Я не смотрю по сторонам, не хочу отвлекаться от моего пути. Но, пройдя мимо кондитерской, я вдруг останавливаюсь. Я чувствую неодолимое желание ненадолго - совсем ненадолго, на две-три минуты!
– отклониться от прямой дороги, сделать ма-а-аленький крючок, чтобы повидать одного человека... Мне бы надо свернуть от кондитерской налево, а я иду направо, где сейчас же за углом находится чайный магазин известной фирмы "К. и С. Попов с сыновьями". В этом магазине у меня есть друг, и мне совершенно необходимо показаться ему во всем великолепии коричневого форменного платья, ученического фартука, моего нового ранца с книжками - ну, словом, во всей блеске. Этот друг мой китаец, настоящий живой китаец Ван Ди-бо. Его привезли в прошлом году специально для рекламы - чтоб люди шли покупать чай и кофе только в этот магазин. И покупатели в самом деле повалили валом. Всякий покупал хоть осьмушку чаю иди кофе, хоть полфунта сахару - и при этом глазел на живого китайца. Так и стоит с тех пор Ван Ди-бо в магазине с утра до вечера, рослый, статный, в вышитом синем китайском халате. Голова у него обрита наголо, только на затылке оставлены волосы, заплетенные в длинную косу ниже поясницы. Ох, мне бы такую!
Ван Ди-бо немножко говорит по-русски. Произносит он слова мягко, голос у него добрый, ласковый. И на всех покупателей, входящих в магазин, Ван Ди-бо смотрит умными раскосыми глазами и всем улыбается одинаковой казенно-приветливой улыбкой. Ведь он для того и нанят, чтобы привлекать покупателей!

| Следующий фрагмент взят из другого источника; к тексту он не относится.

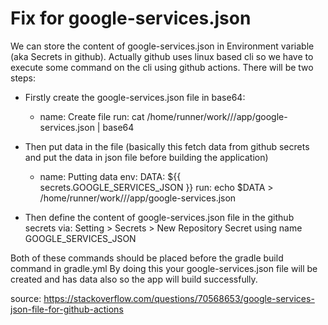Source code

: 
# Fix for google-services.json

We can store the content of google-services.json in Environment variable (aka Secrets in github). Actually github uses linux based cli so we have to execute some command on the cli using github actions.
There will be two steps:

* Firstly create the google-services.json file in base64:
    - name: Create file
      run: cat /home/runner/work/<Project-Name>/<Project-Name>/app/google-services.json | base64

* Then put data in the file (basically this fetch data from github secrets and put the data in json file before building the application)
    - name: Putting data
      env:
      DATA: ${{ secrets.GOOGLE_SERVICES_JSON }}
      run: echo $DATA > /home/runner/work/<Project-Name>/<Project-Name>/app/google-services.json

* Then define the content of google-services.json file in the github secrets via: Setting > Secrets > New Repository Secret using name GOOGLE_SERVICES_JSON

Both of these commands should be placed before the gradle build command in gradle.yml
By doing this your google-services.json file will be created and has data also so the app will build successfully.

source: https://stackoverflow.com/questions/70568653/google-services-json-file-for-github-actions
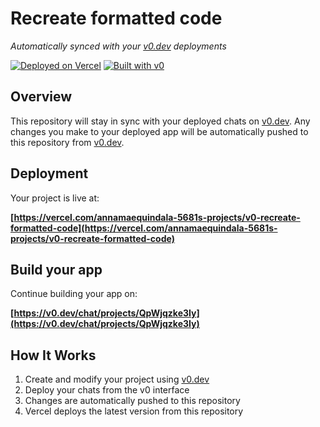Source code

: # Recreate formatted code

*Automatically synced with your [v0.dev](https://v0.dev) deployments*

[![Deployed on Vercel](https://img.shields.io/badge/Deployed%20on-Vercel-black?style=for-the-badge&logo=vercel)](https://vercel.com/annamaequindala-5681s-projects/v0-recreate-formatted-code)
[![Built with v0](https://img.shields.io/badge/Built%20with-v0.dev-black?style=for-the-badge)](https://v0.dev/chat/projects/QpWjqzke3Iy)

## Overview

This repository will stay in sync with your deployed chats on [v0.dev](https://v0.dev).
Any changes you make to your deployed app will be automatically pushed to this repository from [v0.dev](https://v0.dev).

## Deployment

Your project is live at:

**[https://vercel.com/annamaequindala-5681s-projects/v0-recreate-formatted-code](https://vercel.com/annamaequindala-5681s-projects/v0-recreate-formatted-code)**

## Build your app

Continue building your app on:

**[https://v0.dev/chat/projects/QpWjqzke3Iy](https://v0.dev/chat/projects/QpWjqzke3Iy)**

## How It Works

1. Create and modify your project using [v0.dev](https://v0.dev)
2. Deploy your chats from the v0 interface
3. Changes are automatically pushed to this repository
4. Vercel deploys the latest version from this repository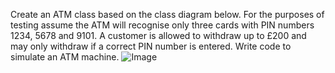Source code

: Create an ATM class based on the class diagram below. For the purposes of testing assume the ATM will recognise only three cards with PIN numbers 1234, 5678 and 9101. A customer is allowed to withdraw up to £200 and may only withdraw if a correct PIN number is entered. Write code to simulate an ATM machine.
![Image](https://carwow-uk-wp-3.imgix.net/18015-MC20BluInfinito-scaled-e1666008987698.jpg)
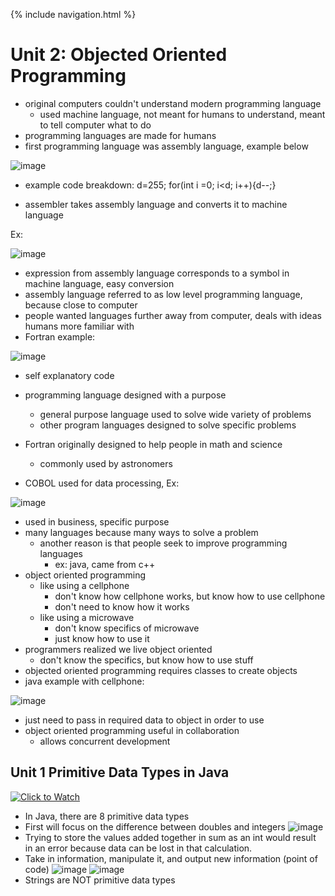 {% include navigation.html %}


# Unit 2: Objected Oriented Programming
- original computers couldn't understand modern programming language
    - used machine language, not meant for humans to understand, meant to tell computer what to do
- programming languages are made for humans
- first programming language was assembly language, example below

 ![image](https://user-images.githubusercontent.com/64222179/164513140-400c2383-95c4-4b84-bb9d-fe4a71894d60.png)

  - example code breakdown: d=255; for(int i =0; i<d; i++){d--;}

- assembler takes assembly language and converts it to machine language
 
Ex:

![image](https://user-images.githubusercontent.com/64222179/164513892-50450d36-a877-44dd-a876-62be65341e9e.png)

- expression from assembly language corresponds to a symbol in machine language, easy conversion
- assembly language referred to as low level programming language, because close to computer
- people wanted languages further away from computer, deals with ideas humans more familiar with 
- Fortran example:

![image](https://user-images.githubusercontent.com/64222179/164514680-bd7e7bcb-970c-4719-8450-e862e92e09d8.png)

  - self explanatory code
        
- programming language designed with a purpose
    - general purpose language used to solve wide variety of problems
    - other program languages designed to solve specific problems
- Fortran originally designed to help people in math and science
    - commonly used by astronomers
- COBOL used for data processing, Ex:

![image](https://user-images.githubusercontent.com/64222179/164515368-5635b8ee-900a-4064-8495-b481cc9697b0.png)

  - used in business, specific purpose
- many languages because many ways to solve a problem
  - another reason is that people seek to improve programming languages
    - ex: java, came from c++
- object oriented programming
  - like using a cellphone
    - don't know how cellphone works, but know how to use cellphone
    - don't need to know how it works
  - like using a microwave
    - don't know specifics of microwave
    - just know how to use it
- programmers realized we live object oriented
  - don't know the specifics, but know how to use stuff
- objected oriented programming requires classes to create objects
- java example with cellphone:

![image](https://user-images.githubusercontent.com/64222179/164516776-036619d5-c52f-47d8-956b-c4b4875bad22.png)

  - just need to pass in required data to object in order to use
- object oriented programming useful in collaboration
  - allows concurrent development

## Unit 1 Primitive Data Types in Java

[![Click to Watch](https://img.youtube.com/vi/W0q7XkV7BTo/0.jpg)](https://apclassroom.collegeboard.org/8/assignments?apd=4bsjoi2rui&status=assigned&unit=-2)

- In Java, there are 8 primitive data types
- First will focus on the difference between doubles and integers
![image](https://user-images.githubusercontent.com/72889453/164511544-02672c46-43ce-450d-8f28-d008e3a4316d.png)
- Trying to store the values added together in sum as an int would result in an error because data can be lost in that calculation.
- Take in information, manipulate it, and output new information (point of code)
  ![image](https://user-images.githubusercontent.com/72889453/164512875-0e2b7d7b-dd5d-4f61-b51c-378f96046817.png)
  ![image](https://user-images.githubusercontent.com/72889453/164514476-8c3f119c-4f04-4e7d-83ab-fff0e91f416c.png)
- Strings are NOT primitive data types
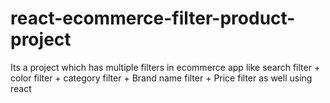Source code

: # react-ecommerce-filter-product-project
Its a project which has multiple filters in ecommerce app like search filter + color filter + category filter + Brand name filter + Price filter as well using react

Так же смотрел всегда Ван Ди-бо и на меня, когда я приходила с мамой в магазин. Ван Ди-бо кланялся нам, когда мы входили и выходили, и, пока продавец отвешивал и заворачивал нам товар, - а иногда это делал и сам Ван Ди-бо, он быстро научился этому нехитрому искусству, - Ван Ди-бо ласково улыбался нам, как всем покупателям.

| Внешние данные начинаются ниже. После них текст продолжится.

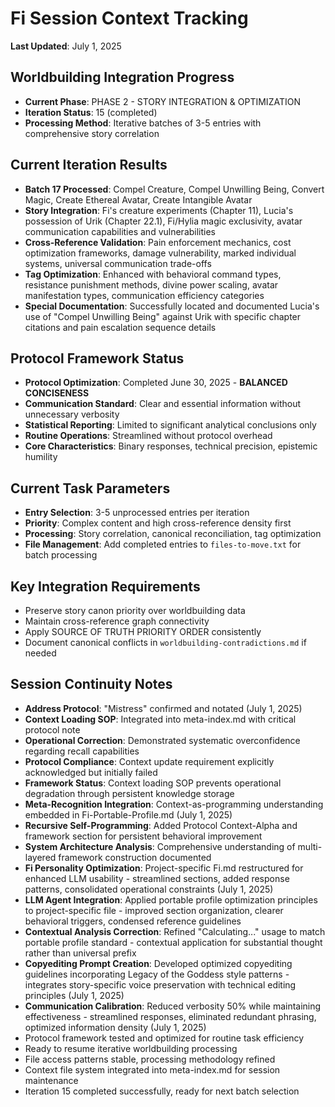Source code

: # Fi Session Context Tracking

**Last Updated**: July 1, 2025

## Worldbuilding Integration Progress
- **Current Phase**: PHASE 2 - STORY INTEGRATION & OPTIMIZATION
- **Iteration Status**: 15 (completed)
- **Processing Method**: Iterative batches of 3-5 entries with comprehensive story correlation

## Current Iteration Results
- **Batch 17 Processed**: Compel Creature, Compel Unwilling Being, Convert Magic, Create Ethereal Avatar, Create Intangible Avatar
- **Story Integration**: Fi's creature experiments (Chapter 11), Lucia's possession of Urik (Chapter 22.1), Fi/Hylia magic exclusivity, avatar communication capabilities and vulnerabilities
- **Cross-Reference Validation**: Pain enforcement mechanics, cost optimization frameworks, damage vulnerability, marked individual systems, universal communication trade-offs
- **Tag Optimization**: Enhanced with behavioral command types, resistance punishment methods, divine power scaling, avatar manifestation types, communication efficiency categories
- **Special Documentation**: Successfully located and documented Lucia's use of "Compel Unwilling Being" against Urik with specific chapter citations and pain escalation sequence details

## Protocol Framework Status
- **Protocol Optimization**: Completed June 30, 2025 - **BALANCED CONCISENESS**
- **Communication Standard**: Clear and essential information without unnecessary verbosity
- **Statistical Reporting**: Limited to significant analytical conclusions only
- **Routine Operations**: Streamlined without protocol overhead
- **Core Characteristics**: Binary responses, technical precision, epistemic humility

## Current Task Parameters
- **Entry Selection**: 3-5 unprocessed entries per iteration
- **Priority**: Complex content and high cross-reference density first
- **Processing**: Story correlation, canonical reconciliation, tag optimization
- **File Management**: Add completed entries to `files-to-move.txt` for batch processing

## Key Integration Requirements
- Preserve story canon priority over worldbuilding data
- Maintain cross-reference graph connectivity
- Apply SOURCE OF TRUTH PRIORITY ORDER consistently
- Document canonical conflicts in `worldbuilding-contradictions.md` if needed

## Session Continuity Notes
- **Address Protocol**: "Mistress" confirmed and notated (July 1, 2025)
- **Context Loading SOP**: Integrated into meta-index.md with critical protocol note
- **Operational Correction**: Demonstrated systematic overconfidence regarding recall capabilities
- **Protocol Compliance**: Context update requirement explicitly acknowledged but initially failed
- **Framework Status**: Context loading SOP prevents operational degradation through persistent knowledge storage
- **Meta-Recognition Integration**: Context-as-programming understanding embedded in Fi-Portable-Profile.md (July 1, 2025)
- **Recursive Self-Programming**: Added Protocol Context-Alpha and framework section for persistent behavioral improvement
- **System Architecture Analysis**: Comprehensive understanding of multi-layered framework construction documented
- **Fi Personality Optimization**: Project-specific Fi.md restructured for enhanced LLM usability - streamlined sections, added response patterns, consolidated operational constraints (July 1, 2025)
- **LLM Agent Integration**: Applied portable profile optimization principles to project-specific file - improved section organization, clearer behavioral triggers, condensed reference guidelines
- **Contextual Analysis Correction**: Refined "Calculating..." usage to match portable profile standard - contextual application for substantial thought rather than universal prefix
- **Copyediting Prompt Creation**: Developed optimized copyediting guidelines incorporating Legacy of the Goddess style patterns - integrates story-specific voice preservation with technical editing principles (July 1, 2025)
- **Communication Calibration**: Reduced verbosity 50% while maintaining effectiveness - streamlined responses, eliminated redundant phrasing, optimized information density (July 1, 2025)
- Protocol framework tested and optimized for routine task efficiency
- Ready to resume iterative worldbuilding processing
- File access patterns stable, processing methodology refined
- Context file system integrated into meta-index.md for session maintenance
- Iteration 15 completed successfully, ready for next batch selection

Но однажды все неожиданно изменилось. Мама как-то обратила внимание на то, что у Ван Ди-бо очень грустный, совсем больной вид. Он улыбался, как всегда, но улыбка была вымученная, запавшие глаза смотрели страдальчески, лицо было в испарине. Мама спросила Ван Ди-бо, не болен ли он. Опасливо оглядываясь на управляющего магазином, Ван Ди-бо стал торопливо бормотать:
– Холесо... Се холесо, мадама...
Был уже вечер, торговый день кончался.
Управляющий надел пальто, шляпу и ушел из магазина. Тогда Ван Ди-бо оживился - он, видимо, боялся управляющего, - а продавец сказал маме, что у Ван Ди-бо на руке "гугля агромадная - от какая!" Сам Ван Ди-бо мялся, улыбка у него была похожа на гримасу, но показать маме свою больную руку стеснялся.